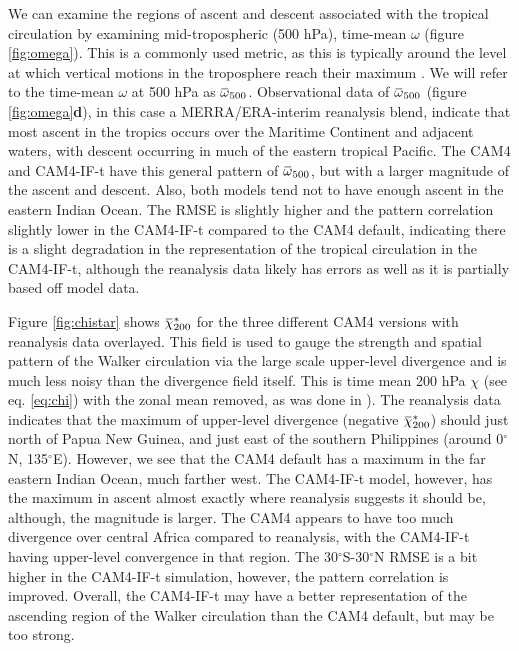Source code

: \documentclass[letterpaper,12pt,titlepage,oneside,final]{book}
\newcommand{\overbar}[1]{\mkern 1.5mu\overline{\mkern-1.5mu#1\mkern-1.5mu}\mkern 1.5mu}
\begin{document}
We can examine the regions of ascent and descent associated with the tropical circulation by examining mid-tropospheric (500 hPa), time-mean $\omega$ (figure \ref{fig:omega}). This is a commonly used metric, as this is typically around the level at which vertical motions in the troposphere reach their maximum \citep{vecchi_global_2007}. We will refer to the time-mean $\omega$ at 500 hPa as $\overbar{\omega}_{500}$.
Observational data of $\overbar{\omega}_{500}$ (figure \ref{fig:omega}\textbf{d}), in this case a MERRA/ERA-interim reanalysis blend, indicate that most ascent in the tropics occurs over the Maritime Continent and adjacent waters, with descent occurring in much of the eastern tropical Pacific. The CAM4 and CAM4-IF-t have this general pattern of $\overbar{\omega}_{500}$, but with a larger magnitude of the ascent and descent. Also, both models tend not to have enough ascent in the eastern Indian Ocean. The RMSE is slightly higher and the pattern correlation slightly lower in the CAM4-IF-t compared to the CAM4 default, indicating there is a slight degradation in the representation of the tropical circulation in the CAM4-IF-t, although the reanalysis data likely has errors as well as it is partially based off model data.

Figure \ref{fig:chistar} shows $\overbar{\chi}^{*}_{200}$ for the three different CAM4 versions with reanalysis data overlayed. This field is used to gauge the strength and spatial pattern of the Walker circulation via the large scale upper-level divergence and is much less noisy than the divergence field itself. This is time mean 200 hPa $\chi$ (see eq. \ref{eq:chi}) with the zonal mean removed, as was done in \cite{tanaka_trend_2004}). The reanalysis data indicates that the maximum of upper-level divergence (negative $\overbar{\chi}^{*}_{200}$) should just north of Papua New Guinea, and just east of the southern Philippines (around 0$^{\circ}$N, 135$^{\circ}$E). However, we see that the CAM4 default has a maximum in the far eastern Indian Ocean, much farther west. The CAM4-IF-t model, however, has the maximum in ascent almost exactly where reanalysis suggests it should be, although, the magnitude is larger. The CAM4 appears to have too much divergence over central Africa compared to reanalysis, with the CAM4-IF-t having upper-level convergence in that region. The 30$^{\circ}$S-30$^{\circ}$N RMSE is a bit higher in the CAM4-IF-t simulation, however, the pattern correlation is improved. Overall, the CAM4-IF-t may have a better representation of the ascending region of the Walker circulation than the CAM4 default, but may be too strong.
\end{document}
****************************************
**WORK TASK:** Return exactly what appears from the opening line of the material through the line with "We can examine", apart from the pictures.

**WORKED SOLUTION:**
Source code

: \documentclass[letterpaper,12pt,titlepage,oneside,final]{book}
\newcommand{\overbar}[1]{\mkern 1.5mu\overline{\mkern-1.5mu#1\mkern-1.5mu}\mkern 1.5mu}
\begin{document}
We can examine the regions of ascent and descent associated with the tropical circulation by examining mid-tropospheric (500 hPa), time-mean $\omega$ (figure \ref{fig:omega}). This is a commonly used metric, as this is typically around the level at which vertical motions in the troposphere reach their maximum \citep{vecchi_global_2007}. We will refer to the time-mean $\omega$ at 500 hPa as $\overbar{\omega}_{500}$.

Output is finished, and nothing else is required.